Speaking at the end of a two-day visit, Simonovic said the crisis was hurting efforts to bolster democratic institutions in a country hoping to gain NATO and eventual European Union membership.
“Far-reaching improvements are needed in areas such as judicial independence, media freedom and the separation of state institutions from party influence, as different UN human rights mechanisms have previously highlighted,” he said.
The crisis stems from leaked wiretapped conversations apparently showing government corruption. Opposition leader Zoran Zaev of the Social Democrats claims Prime Minister Nikola Gruevski was behind the alleged illegal wiretapping of more than 20,000 people.
Gruevski denies wrongdoing, claiming the recordings were the work of foreign spies.
Adding to the political tension, a gunbattle earlier this month between police and ethnic Albanian gunmen left 18 people dead.

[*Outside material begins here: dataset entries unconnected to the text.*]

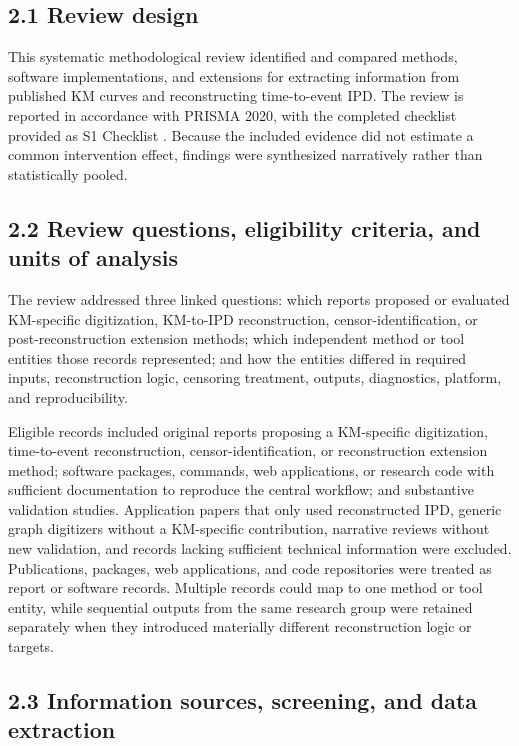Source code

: \documentclass[10pt,letterpaper]{article}
\begin{document}
\subsection*{2.1 Review design}

This systematic methodological review identified and compared methods, software implementations, and extensions for extracting information from published KM curves and reconstructing time-to-event IPD. The review is reported in accordance with PRISMA 2020, with the completed checklist provided as S1 Checklist \cite{page2021}. Because the included evidence did not estimate a common intervention effect, findings were synthesized narratively rather than statistically pooled.

\subsection*{2.2 Review questions, eligibility criteria, and units of analysis}

The review addressed three linked questions: which reports proposed or evaluated KM-specific digitization, KM-to-IPD reconstruction, censor-identification, or post-reconstruction extension methods; which independent method or tool entities those records represented; and how the entities differed in required inputs, reconstruction logic, censoring treatment, outputs, diagnostics, platform, and reproducibility.

Eligible records included original reports proposing a KM-specific digitization, time-to-event reconstruction, censor-identification, or reconstruction extension method; software packages, commands, web applications, or research code with sufficient documentation to reproduce the central workflow; and substantive validation studies. Application papers that only used reconstructed IPD, generic graph digitizers without a KM-specific contribution, narrative reviews without new validation, and records lacking sufficient technical information were excluded. Publications, packages, web applications, and code repositories were treated as report or software records. Multiple records could map to one method or tool entity, while sequential outputs from the same research group were retained separately when they introduced materially different reconstruction logic or targets.

\subsection*{2.3 Information sources, screening, and data extraction}
\end{document}
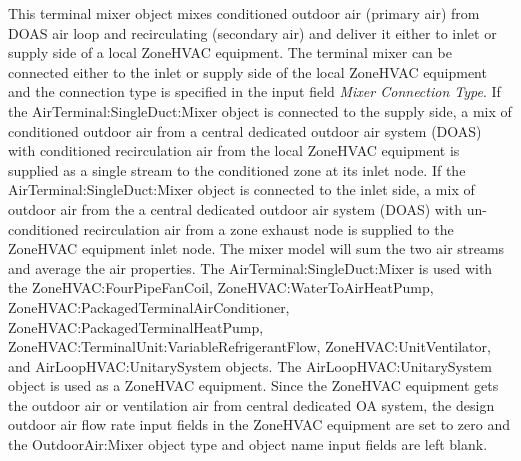 This terminal mixer object mixes conditioned outdoor air (primary air) from DOAS air loop and recirculating (secondary air) and deliver it either to inlet or supply side of a local ZoneHVAC equipment. The terminal mixer can be connected either to the inlet or supply side of the local ZoneHVAC equipment and the connection type is specified in the input field \textit{Mixer Connection Type}. If the AirTerminal:SingleDuct:Mixer object is connected to the supply side, a mix of conditioned outdoor air from a central dedicated outdoor air system (DOAS) with conditioned recirculation air from the local ZoneHVAC equipment is supplied as a single stream to the conditioned zone at its inlet node. If the AirTerminal:SingleDuct:Mixer object is connected to the inlet side, a mix of outdoor air from the a central dedicated outdoor air system (DOAS) with un-conditioned recirculation air from a zone exhaust node is supplied to the ZoneHVAC equipment inlet node. The mixer model will sum the two air streams and average the air properties. The AirTerminal:SingleDuct:Mixer is used with the ZoneHVAC:FourPipeFanCoil, ZoneHVAC:WaterToAirHeatPump, ZoneHVAC:PackagedTerminalAirConditioner, ZoneHVAC:PackagedTerminalHeatPump, ZoneHVAC:TerminalUnit:VariableRefrigerantFlow, ZoneHVAC:UnitVentilator, and AirLoopHVAC:UnitarySystem objects. The AirLoopHVAC:UnitarySystem object is used as a ZoneHVAC equipment. Since the ZoneHVAC equipment gets the outdoor air or ventilation air from central dedicated OA system, the design outdoor air flow rate input fields in the ZoneHVAC equipment are set to zero and the OutdoorAir:Mixer object type and object name input fields are left blank.

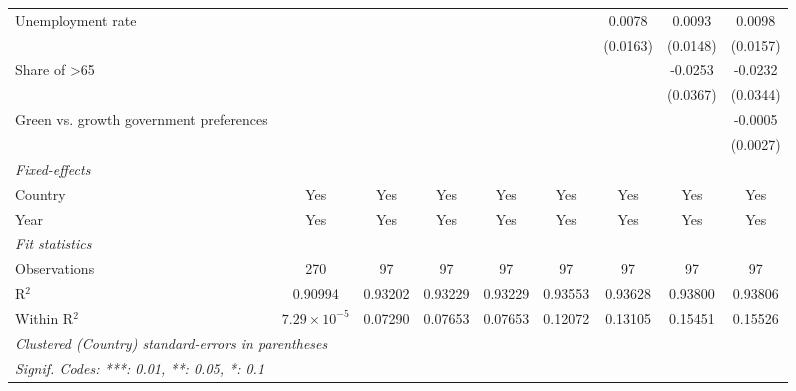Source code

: \begin{table}[htbp]
\begin{tabular}{lcccccccc}
      Unemployment rate                                      &                       &          &          &          &          & 0.0078   & 0.0093   & 0.0098\\   
                                                             &                       &          &          &          &          & (0.0163) & (0.0148) & (0.0157)\\   
      Share of >65                                           &                       &          &          &          &          &          & -0.0253  & -0.0232\\   
                                                             &                       &          &          &          &          &          & (0.0367) & (0.0344)\\   
      Green vs. growth government preferences                &                       &          &          &          &          &          &          & -0.0005\\   
                                                             &                       &          &          &          &          &          &          & (0.0027)\\   
      \midrule
      \emph{Fixed-effects}\\
      Country                                                & Yes                   & Yes      & Yes      & Yes      & Yes      & Yes      & Yes      & Yes\\  
      Year                                                   & Yes                   & Yes      & Yes      & Yes      & Yes      & Yes      & Yes      & Yes\\  
      \midrule
      \emph{Fit statistics}\\
      Observations                                           & 270                   & 97       & 97       & 97       & 97       & 97       & 97       & 97\\  
      R$^2$                                                  & 0.90994               & 0.93202  & 0.93229  & 0.93229  & 0.93553  & 0.93628  & 0.93800  & 0.93806\\  
      Within R$^2$                                           & $7.29\times 10^{-5}$  & 0.07290  & 0.07653  & 0.07653  & 0.12072  & 0.13105  & 0.15451  & 0.15526\\  
      \midrule \midrule
      \multicolumn{9}{l}{\emph{Clustered (Country) standard-errors in parentheses}}\\
      \multicolumn{9}{l}{\emph{Signif. Codes: ***: 0.01, **: 0.05, *: 0.1}}\\
   \end{tabular}
\end{table}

The country of nearly 2.1 million people has a large ethnic Albanian minority.
Simonovic praised an EU-mediated initiative this week that brought Gruevski and the opposition to talks held in Strasbourg, France.
“I welcome the opening of a dialogue ... There is a lot of homework that remains to be done here — a shared responsibility among all actors of this country,” he said.
Last weekend, tens of thousands of pro-opposition protesters gathered in the center of Macedonia’s capital, Skopje, to demand Gruevski’s resignation.
The 44-year-old Gruevski, who has won successive elections since 2006, said he will not bow to pressure to step down.